**GOAL OF THE EXERCISE**
Gather all lines with "This" from the records.
________________________
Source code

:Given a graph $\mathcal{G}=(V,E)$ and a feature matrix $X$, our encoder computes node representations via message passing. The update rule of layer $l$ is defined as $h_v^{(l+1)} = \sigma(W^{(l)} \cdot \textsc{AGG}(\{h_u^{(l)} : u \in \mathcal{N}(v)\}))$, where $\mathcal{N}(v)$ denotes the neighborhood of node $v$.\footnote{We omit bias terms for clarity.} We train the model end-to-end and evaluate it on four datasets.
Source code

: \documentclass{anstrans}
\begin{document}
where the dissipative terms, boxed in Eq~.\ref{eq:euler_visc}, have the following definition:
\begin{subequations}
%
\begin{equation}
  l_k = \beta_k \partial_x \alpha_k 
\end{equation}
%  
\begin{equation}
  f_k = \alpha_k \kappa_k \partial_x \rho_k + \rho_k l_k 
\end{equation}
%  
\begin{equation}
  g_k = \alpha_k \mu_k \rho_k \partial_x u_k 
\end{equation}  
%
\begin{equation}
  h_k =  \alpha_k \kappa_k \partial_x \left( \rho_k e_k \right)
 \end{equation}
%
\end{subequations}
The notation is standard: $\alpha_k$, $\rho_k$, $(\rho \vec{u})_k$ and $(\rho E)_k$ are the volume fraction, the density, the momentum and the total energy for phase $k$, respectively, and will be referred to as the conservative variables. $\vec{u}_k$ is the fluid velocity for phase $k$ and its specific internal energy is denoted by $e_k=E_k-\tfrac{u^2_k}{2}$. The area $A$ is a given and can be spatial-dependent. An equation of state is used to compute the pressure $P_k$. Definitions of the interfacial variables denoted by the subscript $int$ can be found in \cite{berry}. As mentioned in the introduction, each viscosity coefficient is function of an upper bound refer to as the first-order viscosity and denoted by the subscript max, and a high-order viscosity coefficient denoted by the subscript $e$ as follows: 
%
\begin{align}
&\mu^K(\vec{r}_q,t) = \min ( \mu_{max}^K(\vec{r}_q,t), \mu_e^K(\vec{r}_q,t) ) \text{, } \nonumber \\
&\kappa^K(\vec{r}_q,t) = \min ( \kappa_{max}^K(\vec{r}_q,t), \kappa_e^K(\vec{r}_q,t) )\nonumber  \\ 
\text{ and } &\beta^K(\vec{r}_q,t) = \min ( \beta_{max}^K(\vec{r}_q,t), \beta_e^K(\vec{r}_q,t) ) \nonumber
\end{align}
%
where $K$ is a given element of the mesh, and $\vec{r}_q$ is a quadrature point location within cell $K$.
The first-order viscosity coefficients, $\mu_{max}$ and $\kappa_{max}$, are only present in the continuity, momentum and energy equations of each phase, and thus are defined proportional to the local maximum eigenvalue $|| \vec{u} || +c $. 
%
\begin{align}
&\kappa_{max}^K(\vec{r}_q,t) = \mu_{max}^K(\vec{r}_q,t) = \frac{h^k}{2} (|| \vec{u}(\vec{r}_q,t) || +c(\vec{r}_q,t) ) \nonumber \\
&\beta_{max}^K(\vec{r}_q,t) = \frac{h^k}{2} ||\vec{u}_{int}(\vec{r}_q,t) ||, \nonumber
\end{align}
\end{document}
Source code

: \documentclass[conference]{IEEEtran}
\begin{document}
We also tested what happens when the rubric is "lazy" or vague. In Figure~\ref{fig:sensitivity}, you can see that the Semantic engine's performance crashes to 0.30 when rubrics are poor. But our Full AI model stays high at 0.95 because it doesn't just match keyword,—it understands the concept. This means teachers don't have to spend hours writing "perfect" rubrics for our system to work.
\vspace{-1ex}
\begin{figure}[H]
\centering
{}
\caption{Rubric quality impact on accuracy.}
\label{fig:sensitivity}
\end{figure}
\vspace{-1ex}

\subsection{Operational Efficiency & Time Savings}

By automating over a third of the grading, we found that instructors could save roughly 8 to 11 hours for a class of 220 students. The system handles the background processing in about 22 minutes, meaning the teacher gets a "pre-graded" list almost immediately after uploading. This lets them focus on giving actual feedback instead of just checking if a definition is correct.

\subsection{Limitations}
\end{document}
________________________
**EXPECTED ANSWER**
We also tested what happens when the rubric is "lazy" or vague. In Figure~\ref{fig:sensitivity}, you can see that the Semantic engine's performance crashes to 0.30 when rubrics are poor. But our Full AI model stays high at 0.95 because it doesn't just match keyword,—it understands the concept. This means teachers don't have to spend hours writing "perfect" rubrics for our system to work.
By automating over a third of the grading, we found that instructors could save roughly 8 to 11 hours for a class of 220 students. The system handles the background processing in about 22 minutes, meaning the teacher gets a "pre-graded" list almost immediately after uploading. This lets them focus on giving actual feedback instead of just checking if a definition is correct.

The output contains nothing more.